**Data:**
-------

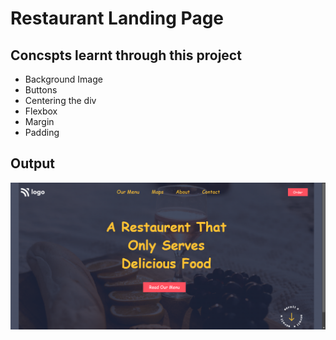 # Restaurant Landing Page

## Concspts learnt through this project
- Background Image
- Buttons
- Centering the div
- Flexbox
- Margin
- Padding

## Output

![Alt image](https://github.com/Chethan-P-Chethu/Restaurant-Landing-Page/blob/ef326cde233f19606adf4ca4eb814950d5489383/Screenshot%20(2).png)
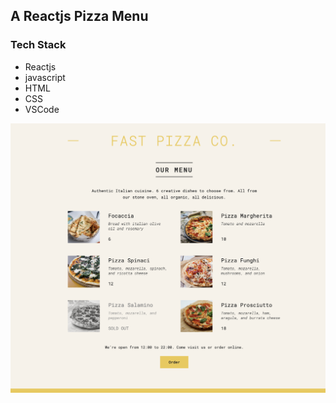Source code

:## A Reactjs Pizza Menu

### Tech Stack
- Reactjs
- javascript
- HTML
- CSS
- VSCode

<img src="https://github.com/venkata-naveen-varma/pizza-menu/blob/main/public/output.png?raw=true"/>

-------

**Goal of the exercise:** Write the material out again exactly. Skip each picture.

**Task result:**
 # Restaurant Landing Page

## Concspts learnt through this project
- Background Image
- Buttons
- Centering the div
- Flexbox
- Margin
- Padding

## Output

![Alt image](https://github.com/Chethan-P-Chethu/Restaurant-Landing-Page/blob/ef326cde233f19606adf4ca4eb814950d5489383/Screenshot%20(2).png)
Source code

:## A Reactjs Pizza Menu

### Tech Stack
- Reactjs
- javascript
- HTML
- CSS
- VSCode

<img src="https://github.com/venkata-naveen-varma/pizza-menu/blob/main/public/output.png?raw=true"/>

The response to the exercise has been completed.